[Work order] Print each record below precisely, with every picture left out of the copy.

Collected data
◆ ◆ ◆ ◆
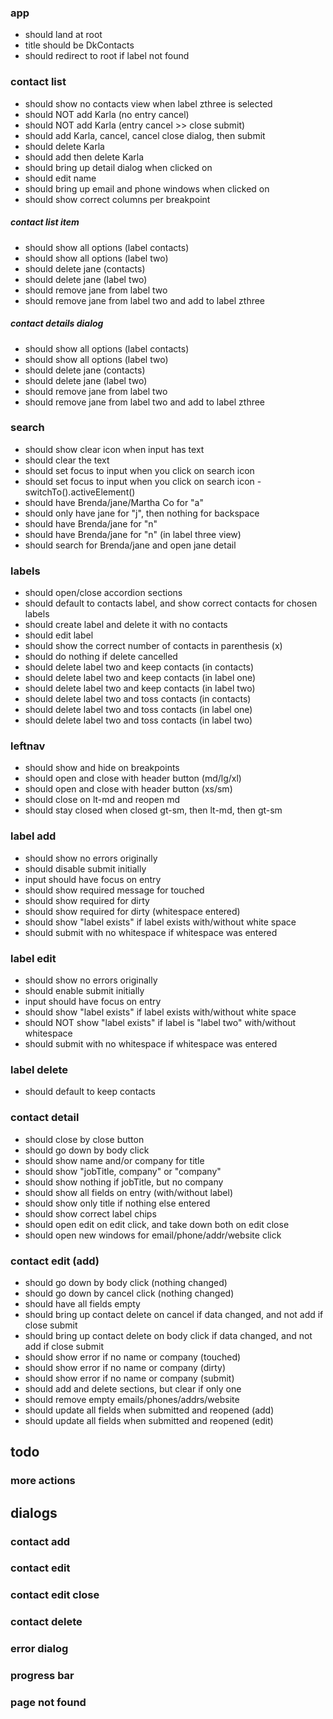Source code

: 
### app
* should land at root
* title should be DkContacts
* should redirect to root if label not found

### contact list
* should show no contacts view when label zthree is selected
* should NOT add Karla (no entry cancel)
* should NOT add Karla (entry cancel >> close submit)
* should add Karla, cancel, cancel close dialog, then submit
* should delete Karla
* should add then delete Karla
* should bring up detail dialog when clicked on
* should edit name
* should bring up email and phone windows when clicked on
* should show correct columns per breakpoint

##### contact list item
* should show all options (label contacts)
* should show all options (label two)
* should delete jane (contacts)
* should delete jane (label two)
* should remove jane from label two
* should remove jane from label two and add to label zthree

##### contact details dialog
* should show all options (label contacts)
* should show all options (label two)
* should delete jane (contacts)
* should delete jane (label two)
* should remove jane from label two
* should remove jane from label two and add to label zthree

### search
* should show clear icon when input has text
* should clear the text
* should set focus to input when you click on search icon
* should set focus to input when you click on search icon - switchTo().activeElement()
* should have Brenda/jane/Martha Co for "a"
* should only have jane for "j", then nothing for backspace
* should have Brenda/jane for "n"
* should have Brenda/jane for "n" (in label three view)
* should search for Brenda/jane and open jane detail

 ### labels
* should open/close accordion sections
* should default to contacts label, and show correct contacts for chosen labels
* should create label and delete it with no contacts
* should edit label
* should show the correct number of contacts in parenthesis (x)
* should do nothing if delete cancelled
* should delete label two and keep contacts (in contacts)
* should delete label two and keep contacts (in label one)
* should delete label two and keep contacts (in label two)
* should delete label two and toss contacts (in contacts)
* should delete label two and toss contacts (in label one)
* should delete label two and toss contacts (in label two)

### leftnav
* should show and hide on breakpoints
* should open and close with header button (md/lg/xl)
* should open and close with header button (xs/sm)
* should close on lt-md and reopen md
* should stay closed when closed gt-sm, then lt-md, then gt-sm

### label add
* should show no errors originally
* should disable submit initially
* input should have focus on entry
* should show required message for touched
* should show required for dirty
* should show required for dirty (whitespace entered)
* should show "label exists" if label exists with/without white space
* should submit with no whitespace if whitespace was entered

### label edit
* should show no errors originally
* should enable submit initially
* input should have focus on entry
* should show "label exists" if label exists with/without white space
* should NOT show "label exists" if label is "label two" with/without whitespace
* should submit with no whitespace if whitespace was entered

### label delete
* should default to keep contacts

### contact detail
* should close by close button
* should go down by body click
* should show name and/or company for title
* should show "jobTitle, company" or "company"
* should show nothing if jobTitle, but no company
* should show all fields on entry (with/without label)
* should show only title if nothing else entered
* should show correct label chips
* should open edit on edit click, and take down both on edit close
* should open new windows for email/phone/addr/website click


### contact edit (add) 
 * should go down by body click (nothing changed)
 * should go down by cancel click (nothing changed)
 * should have all fields empty
 * should bring up contact delete on cancel if data changed, and not add if close submit
 * should bring up contact delete on body click if data changed, and not add if close submit
 * should show error if no name or company (touched)
 * should show error if no name or company (dirty)
 * should show error if no name or company (submit)
* should add and delete sections, but clear if only one
* should remove empty emails/phones/addrs/website
 * should update all fields when submitted and reopened (add)
* should update all fields when submitted and reopened (edit)


## todo
### more actions

## dialogs
### contact add
### contact edit 
### contact edit close
### contact delete 


### error dialog
### progress bar
### page not found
◆ ◆ ◆ ◆
[Response area]
Source code

: 
### app
* should land at root
* title should be DkContacts
* should redirect to root if label not found

### contact list
* should show no contacts view when label zthree is selected
* should NOT add Karla (no entry cancel)
* should NOT add Karla (entry cancel >> close submit)
* should add Karla, cancel, cancel close dialog, then submit
* should delete Karla
* should add then delete Karla
* should bring up detail dialog when clicked on
* should edit name
* should bring up email and phone windows when clicked on
* should show correct columns per breakpoint

##### contact list item
* should show all options (label contacts)
* should show all options (label two)
* should delete jane (contacts)
* should delete jane (label two)
* should remove jane from label two
* should remove jane from label two and add to label zthree

##### contact details dialog
* should show all options (label contacts)
* should show all options (label two)
* should delete jane (contacts)
* should delete jane (label two)
* should remove jane from label two
* should remove jane from label two and add to label zthree

### search
* should show clear icon when input has text
* should clear the text
* should set focus to input when you click on search icon
* should set focus to input when you click on search icon - switchTo().activeElement()
* should have Brenda/jane/Martha Co for "a"
* should only have jane for "j", then nothing for backspace
* should have Brenda/jane for "n"
* should have Brenda/jane for "n" (in label three view)
* should search for Brenda/jane and open jane detail

 ### labels
* should open/close accordion sections
* should default to contacts label, and show correct contacts for chosen labels
* should create label and delete it with no contacts
* should edit label
* should show the correct number of contacts in parenthesis (x)
* should do nothing if delete cancelled
* should delete label two and keep contacts (in contacts)
* should delete label two and keep contacts (in label one)
* should delete label two and keep contacts (in label two)
* should delete label two and toss contacts (in contacts)
* should delete label two and toss contacts (in label one)
* should delete label two and toss contacts (in label two)

### leftnav
* should show and hide on breakpoints
* should open and close with header button (md/lg/xl)
* should open and close with header button (xs/sm)
* should close on lt-md and reopen md
* should stay closed when closed gt-sm, then lt-md, then gt-sm

### label add
* should show no errors originally
* should disable submit initially
* input should have focus on entry
* should show required message for touched
* should show required for dirty
* should show required for dirty (whitespace entered)
* should show "label exists" if label exists with/without white space
* should submit with no whitespace if whitespace was entered

### label edit
* should show no errors originally
* should enable submit initially
* input should have focus on entry
* should show "label exists" if label exists with/without white space
* should NOT show "label exists" if label is "label two" with/without whitespace
* should submit with no whitespace if whitespace was entered

### label delete
* should default to keep contacts

### contact detail
* should close by close button
* should go down by body click
* should show name and/or company for title
* should show "jobTitle, company" or "company"
* should show nothing if jobTitle, but no company
* should show all fields on entry (with/without label)
* should show only title if nothing else entered
* should show correct label chips
* should open edit on edit click, and take down both on edit close
* should open new windows for email/phone/addr/website click


### contact edit (add) 
 * should go down by body click (nothing changed)
 * should go down by cancel click (nothing changed)
 * should have all fields empty
 * should bring up contact delete on cancel if data changed, and not add if close submit
 * should bring up contact delete on body click if data changed, and not add if close submit
 * should show error if no name or company (touched)
 * should show error if no name or company (dirty)
 * should show error if no name or company (submit)
* should add and delete sections, but clear if only one
* should remove empty emails/phones/addrs/website
 * should update all fields when submitted and reopened (add)
* should update all fields when submitted and reopened (edit)


## todo
### more actions

## dialogs
### contact add
### contact edit 
### contact edit close
### contact delete 


### error dialog
### progress bar
### page not found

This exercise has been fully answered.